Regional fragmentation increases compliance risk because different directories, identity providers, and approval paths create policy drift. When controls are enforced locally, the organisation loses a reliable way to prove who had access, when access changed, and whether revocation happened everywhere it should have.
Why This Matters for Security Teams
Regional identity fragmentation turns one governance problem into several smaller ones that never fully agree. A user, service account, or API key may be created under one directory, approved in another, and revoked through a third process, which makes evidence collection slow and error-prone. That weakens auditability, breaks least privilege, and leaves compliance teams unable to demonstrate consistent control enforcement across borders.
For NHI-heavy environments, this is especially dangerous because non-human identities often outnumber human users by a wide margin, and visibility is already limited. NHI Management Group’s Ultimate Guide to NHIs notes that only 5.7% of organisations have full visibility into service accounts, which makes localised identity sprawl much harder to reconcile. Security teams should also anchor the discussion in NIST Cybersecurity Framework 2.0 because compliance depends on repeatable identity governance, not just policy statements. In practice, many security teams encounter regional drift only after an audit request or incident has already exposed the missing revocation trail.
How It Works in Practice
Compliance risk rises when each region optimises identity operations for local legal or operational needs without a single control plane for policy, logging, and revocation. One region may use a national directory, another a separate IdP, and a third a manual approval queue. That creates gaps in joiner-mover-leaver workflows, inconsistent certificate and token lifetimes, and fragmented evidence for who approved access, who changed it, and when it was removed.

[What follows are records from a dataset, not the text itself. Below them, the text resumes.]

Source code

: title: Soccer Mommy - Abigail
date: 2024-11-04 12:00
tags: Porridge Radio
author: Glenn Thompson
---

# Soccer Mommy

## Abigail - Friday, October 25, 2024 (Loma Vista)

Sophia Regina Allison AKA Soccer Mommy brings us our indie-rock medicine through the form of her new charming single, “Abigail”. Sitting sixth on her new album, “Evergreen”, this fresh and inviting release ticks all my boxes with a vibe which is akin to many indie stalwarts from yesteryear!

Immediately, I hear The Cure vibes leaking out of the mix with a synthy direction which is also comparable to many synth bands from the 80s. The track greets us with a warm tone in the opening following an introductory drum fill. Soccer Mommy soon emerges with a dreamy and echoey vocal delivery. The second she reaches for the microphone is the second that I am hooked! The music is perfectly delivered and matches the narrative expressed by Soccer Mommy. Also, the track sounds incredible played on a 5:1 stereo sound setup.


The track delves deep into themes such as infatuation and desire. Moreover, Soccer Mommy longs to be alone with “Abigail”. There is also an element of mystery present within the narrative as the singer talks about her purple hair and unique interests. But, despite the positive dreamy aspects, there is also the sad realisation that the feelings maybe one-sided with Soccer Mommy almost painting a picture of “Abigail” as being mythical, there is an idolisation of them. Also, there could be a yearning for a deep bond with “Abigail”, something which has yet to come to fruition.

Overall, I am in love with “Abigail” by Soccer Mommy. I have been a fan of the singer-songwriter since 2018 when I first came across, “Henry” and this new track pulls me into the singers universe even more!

The practical goal is not forced centralisation at all costs. Current guidance suggests establishing a consistent identity governance model while allowing regional enforcement where required. That usually means:
- One authoritative inventory for humans and NHIs, even if regions keep local directories for operations.
- Standardised approval and revocation workflows with common audit fields across every region.
- Short-lived credentials and lifecycle controls that make access expiration measurable instead of implicit.
- Unified logging and correlation so regional events can be tied back to a single identity record.
- Policy-as-code or equivalent control mapping so exceptions are explicit, reviewable, and time bound.
This is particularly important for non-human identities because secrets and service accounts are often created faster than governance can follow. NHIMG’s Top 10 NHI Issues highlights how quickly privilege and lifecycle gaps become operational risk. A strong regional model should still let auditors answer the same questions everywhere: who had access, under what approval, for how long, and whether revocation propagated to every directory and dependent system. These controls tend to break down in multinational environments with shared service accounts and country-specific data residency rules because identity state is copied, not governed, across systems.
Common Variations and Edge Cases
Tighter identity harmonisation often increases operational overhead, requiring organisations to balance local legal constraints against consistent evidence. That tradeoff is real in sectors with sovereignty requirements, unionised operations, or regions that mandate separate IdPs for resident data. Best practice is evolving, and there is no universal standard for this yet, but the compliance objective remains the same: prove that access decisions are consistent and revocations are complete.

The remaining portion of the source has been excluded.